**REQUIRED ACTION:**
Look below for the lines from the one with "Trail Costa Rica](https://geckotrail.com/)." to the one with "#### **追加情報の提供**", and copy exactly those lines, both ends included.

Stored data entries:
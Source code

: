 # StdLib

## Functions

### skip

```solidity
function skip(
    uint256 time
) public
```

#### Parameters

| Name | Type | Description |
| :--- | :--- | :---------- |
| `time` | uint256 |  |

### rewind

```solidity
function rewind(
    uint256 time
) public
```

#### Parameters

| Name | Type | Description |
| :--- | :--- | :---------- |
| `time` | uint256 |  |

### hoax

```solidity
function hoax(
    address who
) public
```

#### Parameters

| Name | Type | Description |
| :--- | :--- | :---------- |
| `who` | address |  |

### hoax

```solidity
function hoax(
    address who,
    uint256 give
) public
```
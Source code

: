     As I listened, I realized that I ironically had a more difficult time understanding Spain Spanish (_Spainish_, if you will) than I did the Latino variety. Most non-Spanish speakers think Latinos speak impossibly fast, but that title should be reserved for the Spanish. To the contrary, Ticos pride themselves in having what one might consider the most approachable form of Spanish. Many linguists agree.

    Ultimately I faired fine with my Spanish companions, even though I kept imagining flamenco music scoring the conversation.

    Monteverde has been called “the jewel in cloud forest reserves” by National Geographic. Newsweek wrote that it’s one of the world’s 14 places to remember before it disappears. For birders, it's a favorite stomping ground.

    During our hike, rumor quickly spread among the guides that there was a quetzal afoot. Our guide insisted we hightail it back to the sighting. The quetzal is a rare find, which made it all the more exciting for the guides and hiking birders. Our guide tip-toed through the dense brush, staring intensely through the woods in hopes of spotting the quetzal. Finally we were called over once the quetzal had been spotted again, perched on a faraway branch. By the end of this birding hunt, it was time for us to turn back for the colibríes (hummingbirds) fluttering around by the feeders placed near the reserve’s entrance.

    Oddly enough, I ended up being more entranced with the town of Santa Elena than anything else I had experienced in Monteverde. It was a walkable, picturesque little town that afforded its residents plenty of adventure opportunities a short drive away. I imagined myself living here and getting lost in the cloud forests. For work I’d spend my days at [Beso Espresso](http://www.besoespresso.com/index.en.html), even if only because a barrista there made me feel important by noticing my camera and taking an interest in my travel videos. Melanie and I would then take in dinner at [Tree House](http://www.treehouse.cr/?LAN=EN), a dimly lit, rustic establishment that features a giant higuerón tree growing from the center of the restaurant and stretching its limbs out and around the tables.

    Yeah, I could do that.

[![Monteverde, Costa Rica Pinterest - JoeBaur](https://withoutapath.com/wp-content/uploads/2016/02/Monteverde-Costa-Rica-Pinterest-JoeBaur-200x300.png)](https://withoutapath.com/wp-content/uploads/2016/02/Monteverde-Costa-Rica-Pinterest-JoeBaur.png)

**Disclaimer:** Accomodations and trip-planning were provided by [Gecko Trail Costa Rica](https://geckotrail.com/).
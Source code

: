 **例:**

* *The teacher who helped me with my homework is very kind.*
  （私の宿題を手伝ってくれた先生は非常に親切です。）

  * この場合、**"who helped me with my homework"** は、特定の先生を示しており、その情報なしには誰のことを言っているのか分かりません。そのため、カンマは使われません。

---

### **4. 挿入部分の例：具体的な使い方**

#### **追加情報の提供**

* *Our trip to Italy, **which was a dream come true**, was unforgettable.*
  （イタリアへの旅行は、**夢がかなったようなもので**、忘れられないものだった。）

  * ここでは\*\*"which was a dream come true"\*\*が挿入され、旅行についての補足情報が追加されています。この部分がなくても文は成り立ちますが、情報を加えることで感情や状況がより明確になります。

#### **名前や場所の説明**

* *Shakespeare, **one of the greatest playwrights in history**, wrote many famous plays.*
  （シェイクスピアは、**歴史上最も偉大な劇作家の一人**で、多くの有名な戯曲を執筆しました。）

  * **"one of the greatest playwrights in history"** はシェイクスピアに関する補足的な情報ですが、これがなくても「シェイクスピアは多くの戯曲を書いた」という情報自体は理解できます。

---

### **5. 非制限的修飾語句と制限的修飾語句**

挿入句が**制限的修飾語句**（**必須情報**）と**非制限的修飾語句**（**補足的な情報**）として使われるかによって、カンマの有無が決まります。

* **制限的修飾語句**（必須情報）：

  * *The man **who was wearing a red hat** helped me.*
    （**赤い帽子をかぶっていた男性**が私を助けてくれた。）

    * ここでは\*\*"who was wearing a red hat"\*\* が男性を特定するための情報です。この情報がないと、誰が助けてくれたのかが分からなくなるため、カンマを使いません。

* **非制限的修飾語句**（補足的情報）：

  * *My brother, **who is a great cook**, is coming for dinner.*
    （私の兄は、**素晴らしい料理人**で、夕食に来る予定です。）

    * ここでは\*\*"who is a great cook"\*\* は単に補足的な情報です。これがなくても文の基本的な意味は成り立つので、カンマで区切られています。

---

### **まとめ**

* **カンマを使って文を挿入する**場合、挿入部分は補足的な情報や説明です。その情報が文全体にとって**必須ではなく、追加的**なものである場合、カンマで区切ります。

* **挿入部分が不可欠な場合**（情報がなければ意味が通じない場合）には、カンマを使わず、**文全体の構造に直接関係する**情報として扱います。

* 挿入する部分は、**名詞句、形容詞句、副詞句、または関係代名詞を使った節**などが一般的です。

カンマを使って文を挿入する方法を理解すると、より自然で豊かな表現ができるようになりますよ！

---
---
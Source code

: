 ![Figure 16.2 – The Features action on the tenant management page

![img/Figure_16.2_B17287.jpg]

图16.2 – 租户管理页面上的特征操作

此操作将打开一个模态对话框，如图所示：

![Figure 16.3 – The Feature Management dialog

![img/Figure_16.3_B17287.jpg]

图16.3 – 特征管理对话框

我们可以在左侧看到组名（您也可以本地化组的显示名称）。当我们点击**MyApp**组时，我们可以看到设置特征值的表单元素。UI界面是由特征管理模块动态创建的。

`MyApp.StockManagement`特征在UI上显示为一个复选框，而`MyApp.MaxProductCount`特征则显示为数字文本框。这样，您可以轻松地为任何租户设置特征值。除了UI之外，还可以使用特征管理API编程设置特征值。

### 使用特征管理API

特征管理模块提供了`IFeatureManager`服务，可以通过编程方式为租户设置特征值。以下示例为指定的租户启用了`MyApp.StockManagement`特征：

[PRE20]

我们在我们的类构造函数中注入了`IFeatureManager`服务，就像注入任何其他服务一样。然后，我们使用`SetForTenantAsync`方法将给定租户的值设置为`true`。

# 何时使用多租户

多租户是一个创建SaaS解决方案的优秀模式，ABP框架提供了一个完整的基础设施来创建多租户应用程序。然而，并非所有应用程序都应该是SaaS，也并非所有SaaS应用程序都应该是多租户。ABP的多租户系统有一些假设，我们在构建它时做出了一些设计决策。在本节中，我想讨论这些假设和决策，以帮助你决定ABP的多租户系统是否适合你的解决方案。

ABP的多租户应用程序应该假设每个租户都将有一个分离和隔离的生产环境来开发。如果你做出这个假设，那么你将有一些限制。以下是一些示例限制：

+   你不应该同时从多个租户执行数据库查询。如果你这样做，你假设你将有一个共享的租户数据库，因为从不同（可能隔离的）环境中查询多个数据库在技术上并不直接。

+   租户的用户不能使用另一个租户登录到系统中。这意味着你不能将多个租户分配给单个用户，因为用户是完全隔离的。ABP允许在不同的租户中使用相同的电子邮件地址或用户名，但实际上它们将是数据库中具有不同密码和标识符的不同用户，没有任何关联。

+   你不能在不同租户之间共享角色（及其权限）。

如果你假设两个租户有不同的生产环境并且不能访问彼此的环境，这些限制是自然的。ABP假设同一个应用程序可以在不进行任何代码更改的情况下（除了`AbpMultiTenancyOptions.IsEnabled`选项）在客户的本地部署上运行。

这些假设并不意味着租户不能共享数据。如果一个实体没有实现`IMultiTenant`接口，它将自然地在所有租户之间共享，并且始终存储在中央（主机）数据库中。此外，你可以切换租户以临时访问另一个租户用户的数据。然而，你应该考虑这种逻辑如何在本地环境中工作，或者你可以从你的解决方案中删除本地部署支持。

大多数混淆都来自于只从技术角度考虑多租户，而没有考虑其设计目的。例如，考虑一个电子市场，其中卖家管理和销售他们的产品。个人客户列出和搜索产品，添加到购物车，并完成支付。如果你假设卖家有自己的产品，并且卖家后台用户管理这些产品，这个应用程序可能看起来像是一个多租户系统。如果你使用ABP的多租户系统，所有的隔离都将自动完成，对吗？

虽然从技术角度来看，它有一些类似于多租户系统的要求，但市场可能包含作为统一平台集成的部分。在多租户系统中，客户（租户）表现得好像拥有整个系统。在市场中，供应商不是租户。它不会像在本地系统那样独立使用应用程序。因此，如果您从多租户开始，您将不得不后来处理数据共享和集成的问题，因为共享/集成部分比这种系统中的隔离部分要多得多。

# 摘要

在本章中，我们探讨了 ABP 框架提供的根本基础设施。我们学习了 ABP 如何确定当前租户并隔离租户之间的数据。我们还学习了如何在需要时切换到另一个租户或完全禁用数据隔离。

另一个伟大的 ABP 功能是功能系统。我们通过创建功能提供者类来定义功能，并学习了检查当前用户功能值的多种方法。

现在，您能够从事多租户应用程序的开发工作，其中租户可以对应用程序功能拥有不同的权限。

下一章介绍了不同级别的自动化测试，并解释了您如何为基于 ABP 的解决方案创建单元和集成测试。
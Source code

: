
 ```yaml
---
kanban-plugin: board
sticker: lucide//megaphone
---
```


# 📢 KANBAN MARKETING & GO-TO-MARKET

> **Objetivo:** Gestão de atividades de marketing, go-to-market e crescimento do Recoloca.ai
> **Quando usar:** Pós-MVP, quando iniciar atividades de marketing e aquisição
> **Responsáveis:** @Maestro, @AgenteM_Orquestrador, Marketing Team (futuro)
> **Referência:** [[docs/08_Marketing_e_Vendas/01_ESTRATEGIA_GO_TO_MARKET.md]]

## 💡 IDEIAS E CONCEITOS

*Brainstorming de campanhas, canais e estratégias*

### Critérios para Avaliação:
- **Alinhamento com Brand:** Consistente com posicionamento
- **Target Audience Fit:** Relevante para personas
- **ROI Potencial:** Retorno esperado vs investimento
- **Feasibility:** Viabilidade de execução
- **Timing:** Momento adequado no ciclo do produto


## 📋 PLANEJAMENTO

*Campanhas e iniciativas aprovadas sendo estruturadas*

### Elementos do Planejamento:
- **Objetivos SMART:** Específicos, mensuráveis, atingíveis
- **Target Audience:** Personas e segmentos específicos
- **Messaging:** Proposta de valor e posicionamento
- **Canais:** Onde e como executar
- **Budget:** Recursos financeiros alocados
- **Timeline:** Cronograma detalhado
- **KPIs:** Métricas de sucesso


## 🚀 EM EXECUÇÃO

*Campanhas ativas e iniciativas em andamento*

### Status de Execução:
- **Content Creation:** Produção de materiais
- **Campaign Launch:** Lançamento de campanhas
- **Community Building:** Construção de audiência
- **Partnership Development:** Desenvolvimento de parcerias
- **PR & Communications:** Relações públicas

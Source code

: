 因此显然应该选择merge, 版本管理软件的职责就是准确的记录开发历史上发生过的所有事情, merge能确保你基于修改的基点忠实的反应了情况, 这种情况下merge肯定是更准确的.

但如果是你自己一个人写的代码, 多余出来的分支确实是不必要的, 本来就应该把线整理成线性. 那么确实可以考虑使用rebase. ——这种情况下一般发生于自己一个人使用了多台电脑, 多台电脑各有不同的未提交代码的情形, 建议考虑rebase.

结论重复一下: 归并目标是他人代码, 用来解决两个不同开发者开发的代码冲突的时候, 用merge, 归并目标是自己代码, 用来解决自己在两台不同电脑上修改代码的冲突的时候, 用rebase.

**RESULT BELOW:**
**Disclaimer:** Accomodations and trip-planning were provided by [Gecko Trail Costa Rica](https://geckotrail.com/).
Source code

: **例:**

* *The teacher who helped me with my homework is very kind.*
  （私の宿題を手伝ってくれた先生は非常に親切です。）

  * この場合、**"who helped me with my homework"** は、特定の先生を示しており、その情報なしには誰のことを言っているのか分かりません。そのため、カンマは使われません。

---

### **4. 挿入部分の例：具体的な使い方**

#### **追加情報の提供**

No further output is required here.